Task item. From the records that follow, copy every line in which "particles" appears.

(Saved data entries)
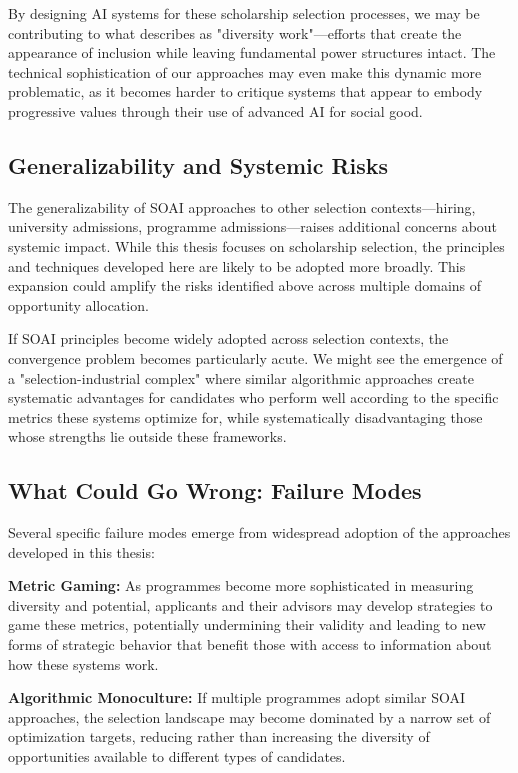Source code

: By designing AI systems for these scholarship selection processes, we may be contributing to what \textcite{Ahmed_2012} describes as "diversity work"—efforts that create the appearance of inclusion while leaving fundamental power structures intact. The technical sophistication of our approaches may even make this dynamic more problematic, as it becomes harder to critique systems that appear to embody progressive values through their use of advanced AI for social good.

\subsection{Generalizability and Systemic Risks}
The generalizability of SOAI approaches to other selection contexts—hiring, university admissions, programme admissions—raises additional concerns about systemic impact. While this thesis focuses on scholarship selection, the principles and techniques developed here are likely to be adopted more broadly. This expansion could amplify the risks identified above across multiple domains of opportunity allocation.

If SOAI principles become widely adopted across selection contexts, the convergence problem becomes particularly acute. We might see the emergence of a "selection-industrial complex" where similar algorithmic approaches create systematic advantages for candidates who perform well according to the specific metrics these systems optimize for, while systematically disadvantaging those whose strengths lie outside these frameworks.

\subsection{What Could Go Wrong: Failure Modes}\label{ssec:wrongs}
Several specific failure modes emerge from widespread adoption of the approaches developed in this thesis:

\textbf{Metric Gaming:} As programmes become more sophisticated in measuring diversity and potential, applicants and their advisors may develop strategies to game these metrics, potentially undermining their validity and leading to new forms of strategic behavior that benefit those with access to information about how these systems work.

\textbf{Algorithmic Monoculture:} If multiple programmes adopt similar SOAI approaches, the selection landscape may become dominated by a narrow set of optimization targets, reducing rather than increasing the diversity of opportunities available to different types of candidates.

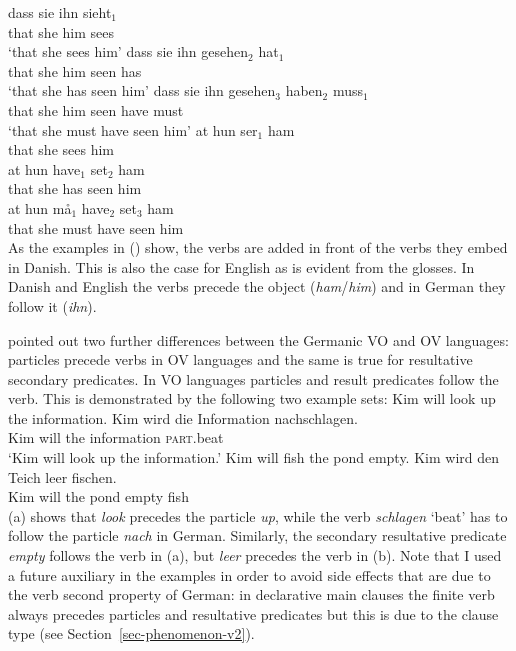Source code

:\eal
\ex
\gll dass sie ihn sieht$_1$\\
     that she him sees\\
\glt `that she sees him'
\ex
\gll dass sie ihn gesehen$_2$ hat$_1$\\
     that she him seen        has\\
\glt `that she has seen him'
\ex
\gll dass sie ihn gesehen$_3$ haben$_2$ muss$_1$\\
     that she him seen        have     must\\
\glt `that she must have seen him'
\zl
\eal
\ex
\gll at   hun ser$_1$ ham\\
     that she  sees    him\\
\ex
\gll at   hun have$_1$ set$_2$ ham\\
     that she  has      seen    him\\
\ex
\gll at   hun må$_1$ have$_2$ set$_3$ ham\\
     that she  must   have     seen   him\\
\zl
%
As the examples in () show, the verbs are added in front of the verbs they embed in
Danish. This is also the case for English as is evident from the glosses. In Danish and English the
verbs precede the object (\emph{ham}/\emph{him}) and in German they follow it (\emph{ihn}). 

\citet[Section~15.2]{Haider2020a} pointed out two further differences between the Germanic VO and OV languages:
particles precede verbs in OV languages and the same is true for resultative secondary
predicates. In VO languages particles and result predicates follow the verb. This is demonstrated by
the following two example sets:
\eal
\ex Kim will look up the information.
\ex 
\gll Kim wird die Information nachschlagen.\\
     Kim will the information \textsc{part}.beat\\
\glt `Kim will look up the information.'
\zl
\eal
\ex Kim will fish the pond empty.
\ex 
\gll Kim wird den Teich leer fischen.\\
     Kim will the pond  empty fish\\
\zl
(a) shows that \emph{look} precedes the particle \emph{up}, while the verb \emph{schlagen}
`beat' has to follow the particle \emph{nach} in German. Similarly, the secondary resultative
predicate \emph{empty} follows the verb in (a), but \emph{leer} precedes the verb in
(b). Note that I used a future auxiliary in the examples in order to avoid side effects that
are due to the verb second property of German: in declarative main clauses the finite verb always
precedes particles and resultative predicates but this is due to the clause type (see Section~\ref{sec-phenomenon-v2}).

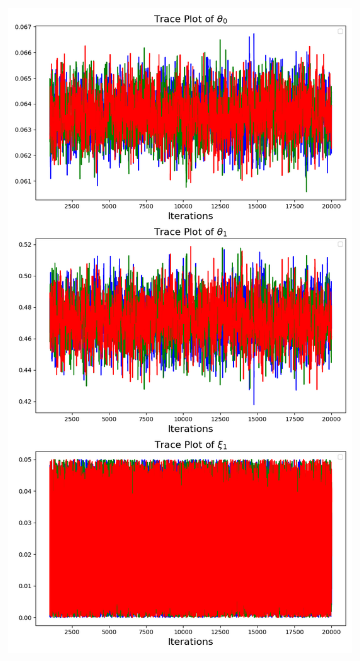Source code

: \documentclass{beamer}
\begin{document}
\begin{frame}
\begin{figure}[H]
\begin{subfigure}{0.3\textwidth}
            \label{fig:vacuum_joint_acf}
        \end{subfigure}\hfill
        \begin{subfigure}{0.3\textwidth}
            \centering
            \includegraphics[width=\linewidth]{figures/vacuum_lock_reduced_trace_plot_theta.png}
            \label{fig:vacuum_joint_trace}

\end{subfigure}
\end{figure}
\end{frame}
\end{document}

Reply.
particles precede verbs in OV languages and the same is true for resultative secondary
predicates. In VO languages particles and result predicates follow the verb. This is demonstrated by
precedes particles and resultative predicates but this is due to the clause type (see Section~\ref{sec-phenomenon-v2}).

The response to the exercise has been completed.